Living in a foreign country is a blessing, a huge one. Living in a foreign country and serving the Lord is an even bigger blessing. Before leaving to China, I wasn’t told that my “job” would be easy, in fact I was told some days would be hard. Some days I really miss my bed, my family, my friends, my food, and especially my Dr. Pepper. But, I literally can’t get much closer to Christ than I am right now. I will admit it, sometimes I forget that and my selfishness comes right in, a temptation I buy into.
We were asked about a month ago if we would help tutor three of the boys in our group (foster) homes. Since there are three of us it was of course a perfect fit and very hard for us to say no. The little boy I tutor four times a week is named Jerry in English. He is a very comical 9 year boy. His attention span is the same of any other 9-year-old boy you probably know, not the best. But he is a character. Jerry was born with spina bifida and did have surgery but his lack of regular physical therapy has left him unable to use his legs. When outside he uses a wheel chair but around the house he pulls himself on the ground–he’s actually really fast and can climb up to chairs, etc. all by himself; he just can’t walk.

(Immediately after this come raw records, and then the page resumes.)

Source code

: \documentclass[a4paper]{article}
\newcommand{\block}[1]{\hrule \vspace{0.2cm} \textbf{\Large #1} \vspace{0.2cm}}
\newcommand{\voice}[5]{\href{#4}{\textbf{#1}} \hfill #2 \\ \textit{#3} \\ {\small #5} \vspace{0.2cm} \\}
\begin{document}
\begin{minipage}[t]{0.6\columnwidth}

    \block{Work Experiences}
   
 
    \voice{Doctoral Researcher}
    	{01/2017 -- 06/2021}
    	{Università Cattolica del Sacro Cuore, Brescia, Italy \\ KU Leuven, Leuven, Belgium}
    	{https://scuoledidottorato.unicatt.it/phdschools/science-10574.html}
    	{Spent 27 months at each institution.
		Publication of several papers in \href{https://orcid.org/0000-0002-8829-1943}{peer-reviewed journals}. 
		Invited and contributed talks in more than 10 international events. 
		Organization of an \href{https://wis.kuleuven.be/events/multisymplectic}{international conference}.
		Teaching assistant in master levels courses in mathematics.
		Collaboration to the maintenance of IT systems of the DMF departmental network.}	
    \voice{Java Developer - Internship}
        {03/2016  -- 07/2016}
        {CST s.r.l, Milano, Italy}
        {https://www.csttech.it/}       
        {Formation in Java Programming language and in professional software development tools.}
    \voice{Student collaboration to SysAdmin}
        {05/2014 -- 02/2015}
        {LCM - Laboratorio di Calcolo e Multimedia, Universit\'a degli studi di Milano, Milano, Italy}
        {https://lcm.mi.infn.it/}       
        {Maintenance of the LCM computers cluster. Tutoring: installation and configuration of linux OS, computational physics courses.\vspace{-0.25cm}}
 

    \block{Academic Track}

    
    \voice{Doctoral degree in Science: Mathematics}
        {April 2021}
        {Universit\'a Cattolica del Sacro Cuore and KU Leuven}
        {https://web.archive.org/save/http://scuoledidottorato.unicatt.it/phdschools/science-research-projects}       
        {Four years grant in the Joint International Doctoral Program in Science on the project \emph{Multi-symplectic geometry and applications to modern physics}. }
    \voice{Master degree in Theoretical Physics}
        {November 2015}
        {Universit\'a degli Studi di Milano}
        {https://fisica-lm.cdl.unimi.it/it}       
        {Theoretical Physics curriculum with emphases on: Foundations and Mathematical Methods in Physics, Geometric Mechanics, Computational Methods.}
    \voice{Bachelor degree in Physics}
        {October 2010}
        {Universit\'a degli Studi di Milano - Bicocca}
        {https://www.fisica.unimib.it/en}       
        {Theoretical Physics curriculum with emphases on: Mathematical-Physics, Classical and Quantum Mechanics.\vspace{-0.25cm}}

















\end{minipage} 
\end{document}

The reason we were asked to begin tutoring them is because they were recently transferred to a bilingual school where the teachers speak only in english. Jerry knows a few english words but I know not enough to understand instructions given to him. The two other boys and himself depend on the other chinese students to tell them what to do in chinese. Since we had no idea the actual level of their english I asked him to recite the alphabet and his numbers the first few classes. He knows the majority of the alphabet and I think now could identify every letter (capital & lowercase) if shown and can write almost every letter when asked verbally. He knows all his numbers up to 100, we are still working on anything above. He also knows all his colors (basic) and knows a good majority of foods and veggies. We just learned today about family; I showed him pictures of my brother, big sister, little sister, mom, dad, grandma, etc and then we learned how to say older, younger, big, little, etc. He really enjoyed the pictures. I pray that by the time we return to the states his english will have rapidly improved and we can have full on conversations together.
So back to my selfishness…
Today after our chinese class in the afternoon we took the bus home like usual. We have to cross the street after getting off the bus and still have about a 5-10 minute walk back home. Living in Beijing we don’t often see poverty. Sure, it is around us just as much as it is around the states but it’s just not as hand on as it might be in Mexico or Ecuador. Well, today we passed a lady sitting on a curb and as I observed her I saw she only had one shoe on, I looked around her and did not see the other shoe anywhere around her. Immediately I felt the Holy Spirit tell me to take off my own shoes and offer them to this lady even if I couldn’t speak the language very well. Instead I thought of myself and how I would have to walk so far without shoes! I decided I was crazy and her other shoe had to be somewhere…I continued to walk home and forgot about the lady on the curb.
After returning home, grabbing my tutoring materials and a quick break I headed to tutor in an apartment building a few away from mine. I came upon Jerry, his foster mom and his fellow foster sisters and brother outside. What immediately struck me was how cute I thought his mom’s shoes were. She picked up Jerry from his wheelchair, brought him inside and I wanted to impress her with my little chinese, “wo xi huan ni de xie!” (I like your shoes!) She smiled (half laughed at my probably incorrectly pronounced chinese) and took off her shoe for me to try it on, I smiled, laughed then put my shoes back on. Jerry and I had our tutoring class and just at the end she walked in the door….the shoes I told her I liked were washed and in a bag that she then placed in my hands. I immediately shook my head, told her I didn’t need them multiple times and begged her to keep them. She refused over and over, kept telling me thank you with the biggest smile on her face and putting them back in my hands the entire time. I took the shoes, hugged her and then told both her and Jerry I would see them next week.
I walked out the door realizing the lesson Jesus taught me in this: when I ask you to do something, do it. I will always reward you for obedience. Jesus had asked me less than an hour before to give a lady my shoes knowing that the foster mom would be giving me the shoes literally under her own feet. I felt ashamed taking them but blessed that Jesus loves me even when I choose to ignore Him.